Greg Hicks is a classical actor with a tremendous pedigree. His experience at the RSC must be second to none and now he has brought a one-man show to Edinburgh. His support team is also top notch, with young director Sarah Chew supported by top designer Liz Cooke who creates a post apocalyptic nightmare.

Missing Persons is hardly ordinary Fringe fare either. It is written by well-respected Irish playwright Colin Teevan and obliquely takes as its themes Greek Myths.

The hour is split into five monologues. The first, The Bull is the story of a man who dreams of castrating his father in revenge for unspoken wrongs that may be connected with the son's dead sister. Sound designer Jack Arnold does well too here, coming into his own at a ghastly moment of castration.

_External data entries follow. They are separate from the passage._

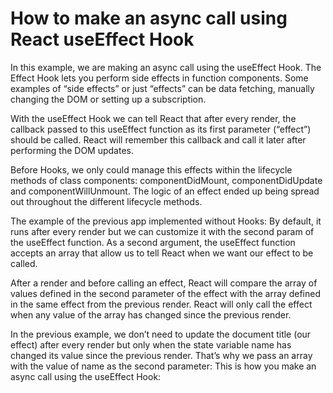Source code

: # How to make an async call using React useEffect Hook

In this example, we are making an async call using the useEffect Hook.
The Effect Hook lets you perform side effects in function components. Some examples of “side effects” or just “effects” can be data fetching, manually changing the DOM or setting up a subscription.

With the useEffect Hook we can tell React that after every render, the callback passed to this useEffect function as its first parameter (“effect”) should be called. React will remember this callback and call it later after performing the DOM updates.

Before Hooks, we only could manage this effects within the lifecycle methods of class components: componentDidMount, componentDidUpdate and componentWillUnmount. The logic of an effect ended up being spread out throughout the different lifecycle methods.

The example of the previous app implemented without Hooks:
By default, it runs after every render but we can customize it with the second param of the useEffect function. As a second argument, the useEffect function accepts an array that allow us to tell React when we want our effect to be called.

After a render and before calling an effect, React will compare the array of values defined in the second parameter of the effect with the array defined in the same effect from the previous render. React will only call the effect when any value of the array has changed since the previous render.

In the previous example, we don’t need to update the document title (our effect) after every render but only when the state variable name has changed its value since the previous render. That’s why we pass an array with the value of name as the second parameter:
This is how you make an async call using the useEffect Hook:
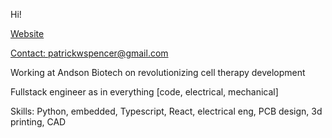 Hi!

[Website](https://synapsomorphy.com)

[Contact: patrickwspencer@gmail.com](mailto:patrickwspencer@gmail.com)

Working at Andson Biotech on revolutionizing cell therapy development

Fullstack engineer as in everything [code, electrical, mechanical]

Skills: Python, embedded, Typescript, React, electrical eng, PCB design, 3d printing, CAD



<!--
**pwspen/pwspen** is a ✨ _special_ ✨ repository because its `README.md` (this file) appears on your GitHub profile.

Here are some ideas to get you started:

- 🔭 I’m currently working on ...
- 🌱 I’m currently learning ...
- 👯 I’m looking to collaborate on ...
- 🤔 I’m looking for help with ...
- 💬 Ask me about ...
- 📫 How to reach me: ...
- 😄 Pronouns: ...
- ⚡ Fun fact: ...
-->
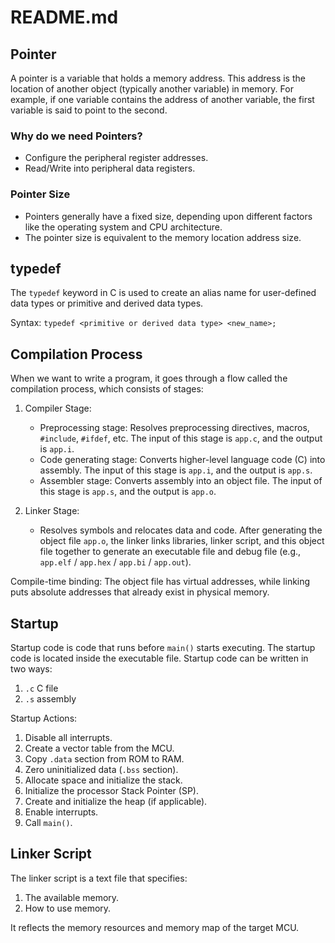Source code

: # README.md

## Pointer
A pointer is a variable that holds a memory address. This address is the location of another object (typically another variable) in memory. For example, if one variable contains the address of another variable, the first variable is said to point to the second.

### Why do we need Pointers?
- Configure the peripheral register addresses.
- Read/Write into peripheral data registers.

### Pointer Size
- Pointers generally have a fixed size, depending upon different factors like the operating system and CPU architecture.
- The pointer size is equivalent to the memory location address size.

## typedef
The `typedef` keyword in C is used to create an alias name for user-defined data types or primitive and derived data types.

Syntax: `typedef <primitive or derived data type> <new_name>;`

## Compilation Process
When we want to write a program, it goes through a flow called the compilation process, which consists of stages:

1. Compiler Stage:
   - Preprocessing stage: Resolves preprocessing directives, macros, `#include`, `#ifdef`, etc. The input of this stage is `app.c`, and the output is `app.i`.
   - Code generating stage: Converts higher-level language code (C) into assembly. The input of this stage is `app.i`, and the output is `app.s`.
   - Assembler stage: Converts assembly into an object file. The input of this stage is `app.s`, and the output is `app.o`.

2. Linker Stage:
   - Resolves symbols and relocates data and code. After generating the object file `app.o`, the linker links libraries, linker script, and this object file together to generate an executable file and debug file (e.g., `app.elf` / `app.hex` / `app.bi` / `app.out`).

Compile-time binding: The object file has virtual addresses, while linking puts absolute addresses that already exist in physical memory.

## Startup
Startup code is code that runs before `main()` starts executing. The startup code is located inside the executable file.
Startup code can be written in two ways:
1. `.c` C file
2. `.s` assembly

Startup Actions:
1. Disable all interrupts.
2. Create a vector table from the MCU.
3. Copy `.data` section from ROM to RAM.
4. Zero uninitialized data (`.bss` section).
5. Allocate space and initialize the stack.
6. Initialize the processor Stack Pointer (SP).
7. Create and initialize the heap (if applicable).
8. Enable interrupts.
9. Call `main()`.

## Linker Script
The linker script is a text file that specifies:
1. The available memory.
2. How to use memory.

It reflects the memory resources and memory map of the target MCU.
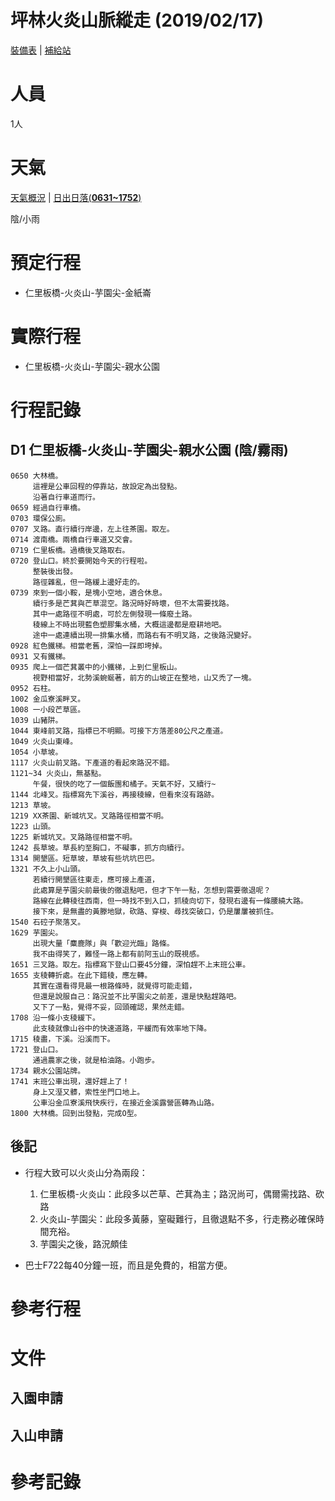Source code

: # 坪林火炎山脈縱走 (2019/02/17) #

[裝備表][inventory] | [補給站][keepon]

[inventory]: https://goo.gl/GiKERj
[keepon]: https://keepon.com.tw

人員
====
1人

天氣
====

[天氣概況][forecast] |  [日出日落(**0631~1752**)][sunrise_sunset]

陰/小雨

[sunrise_sunset]: http://web.nchu.edu.tw/~jlwu/articles/sumrise.htm
[forecast]: http://www.cwb.gov.tw/V7/forecast/txt/w01.htm
[nan_forecast]: http://www.cwb.gov.tw/V7/forecast/entertainment/other/D003.htm


預定行程
========

 * 仁里板橋-火炎山-芋園尖-金紙崙

實際行程
========

 * 仁里板橋-火炎山-芋園尖-親水公園

行程記錄
=======

D1  仁里板橋-火炎山-芋園尖-親水公園 (陰/霧雨)
---------------------------------------

    0650 大林橋。
         這裡是公車回程的停靠站，故設定為出發點。
         沿著自行車道而行。
    0659 經過自行車橋。
    0703 環保公廁。
    0707 叉路。直行續行岸邊，左上往茶園。取左。
    0714 渡南橋。兩橋自行車道又交會。
    0719 仁里板橋。過橋後叉路取右。
    0720 登山口。終於要開始今天的行程啦。
         整裝後出發。
         路徑雜亂，但一路緩上邊好走的。
    0739 來到一個小鞍，是塊小空地，適合休息。
         續行多是芒萁與芒草混空。路況時好時壞，但不太需要找路。
         其中一處路徑不明處，可於左側發現一條廢土路。
         稜線上不時出現藍色塑膠集水桶，大概這邊都是廢耕地吧。
         途中一處連續出現一排集水桶，而路右有不明叉路，之後路況變好。
    0928 紅色鐵梯。相當老舊，深怕一踩即垮掉。
    0931 又有鐵梯。
    0935 爬上一個芒萁叢中的小鐵梯，上到仁里板山。
         視野相當好，北勢溪蜿蜒著，前方的山坡正在整地，山又禿了一塊。
    0952 石柱。
    1002 金瓜寮溪畔叉。
    1008 一小段芒草區。
    1039 山豬阱。
    1044 東峰前叉路，指標已不明顯。可接下方落差80公尺之產道。
    1049 火炎山東峰。
    1054 小草坡。
    1117 火炎山前叉路。下產道的看起來路況不錯。
    1121~34 火炎山，無基點。
         午餐，很快的吃了一個飯團和橘子。天氣不好，又續行~
    1144 北峰叉。指標寫先下溪谷，再接稜線，但看來沒有路跡。
    1213 草坡。
    1219 XX茶園、新城坑叉。叉路路徑相當不明。
    1223 山頭。
    1225 新城坑叉。叉路路徑相當不明。
    1242 長草坡。草長約至胸口，不礙事，抓方向續行。
    1314 開墾區。短草坡，草坡有些坑坑巴巴。
    1321 不久上小山頭。
         若續行開墾區往東走，應可接上產道，
         此處算是芋園尖前最後的徹退點吧，但才下午一點，怎想到需要徹退呢？
         路線在此轉稜往西南，但一時找不到入口，抓稜向切下，發現右邊有一條腰繞大路。
         接下來，是無盡的黃滕地獄，砍路、穿梭、尋找突破口，仍是屢屢被抓住。
    1540 石硿子聚落叉。
    1629 芋園尖。
         出現大量「麋鹿隊」與「歡迎光臨」路條。
         我不由得笑了，難怪一路上都有前阿玉山的既視感。
    1651 三叉路。取左。指標寫下登山口要45分鐘，深怕趕不上末班公車。
    1655 支稜轉折處。在此下錯稜，應左轉。
         其實在還看得見最一根路條時，就覺得可能走錯，
         但還是說服自己：路況並不比芋園尖之前差，還是快點趕路吧。
         又下了一點，覺得不妥，回頭確認，果然走錯。
    1708 沿一條小支稜緩下。
         此支稜就像山谷中的快速道路，平緩而有效率地下降。
    1715 稜盡，下溪。沿溪而下。
    1721 登山口。
         通過農家之後，就是柏油路。小跑步。
    1734 親水公園站牌。
    1741 末班公車出現，還好趕上了！
         身上又溼又髒，索性坐門口地上。
         公車沿金瓜寮溪飛快疾行，在接近金溪露營區轉為山路。
    1800 大林橋。回到出發點，完成O型。

後記
----

 - 行程大致可以火炎山分為兩段：
     1. 仁里板橋-火炎山：此段多以芒草、芒萁為主；路況尚可，偶爾需找路、砍路
     2. 火炎山-芋園尖：此段多黃藤，窒礙難行，且徹退點不多，行走務必確保時間充裕。
     3. 芋園尖之後，路況頗佳

 - 巴士F722每40分鐘一班，而且是免費的，相當方便。
      

參考行程
========


文件
====

入園申請
-------

入山申請
-------


參考記錄
========
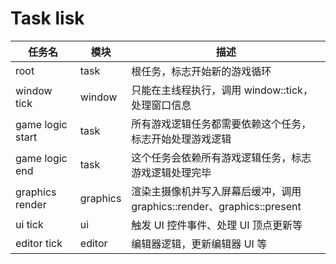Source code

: # Task lisk

|任务名|模块|描述|
|---|---|---|
|root|task|根任务，标志开始新的游戏循环|
|window tick|window|只能在主线程执行，调用 window::tick，处理窗口信息|
|game logic start|task|所有游戏逻辑任务都需要依赖这个任务，标志开始处理游戏逻辑|
|game logic end|task|这个任务会依赖所有游戏逻辑任务，标志游戏逻辑处理完毕|
|graphics render|graphics|渲染主摄像机并写入屏幕后缓冲，调用 graphics::render、graphics::present|
|ui tick|ui|触发 UI 控件事件、处理 UI 顶点更新等|
|editor tick|editor|编辑器逻辑，更新编辑器 UI 等|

The second and longest piece is a powerful drama about an Irish terrorist known as The Rock and Ajax of Amsterdam. His struggle to come to terms with the political peace in Northern Ireland is moving and terrifying in equal measures. The images of his rival's detached head sitting in a football stadium and those of innocent horses will take some time to disappear.

Next comes a tiny flowery tale of lost love, followed by a reverse Medea tale in which a deserted man wreaks horrible revenge on his wife and her lover.

The tone changes for the delightful last piece, The Roykeaneiad. This is a comedy delivered by an ageing, patriotic Irishman complete with Keane's green number 6 shirt. This is an extremely funny tale of Ireland's world cup efforts in the absence of a mythical hero. The idea of casting Keane as Achilles and his manager Mick McCarthy as Agamemnon lightens the tone of the show and leaves the audience happy.

Greg Hicks is a great classical actor who does wonders with the horrors. He also demonstrates in the final strait that he has comic talent.

Philip Fisher

Heaven Eyes
by David Almond
Pleasance Courtyard, Edinburgh
****

Best-selling children's author David Almond has adapted his own book Heaven Eyes for the stage in his second collaboration with young people's theatre company Pop-Up.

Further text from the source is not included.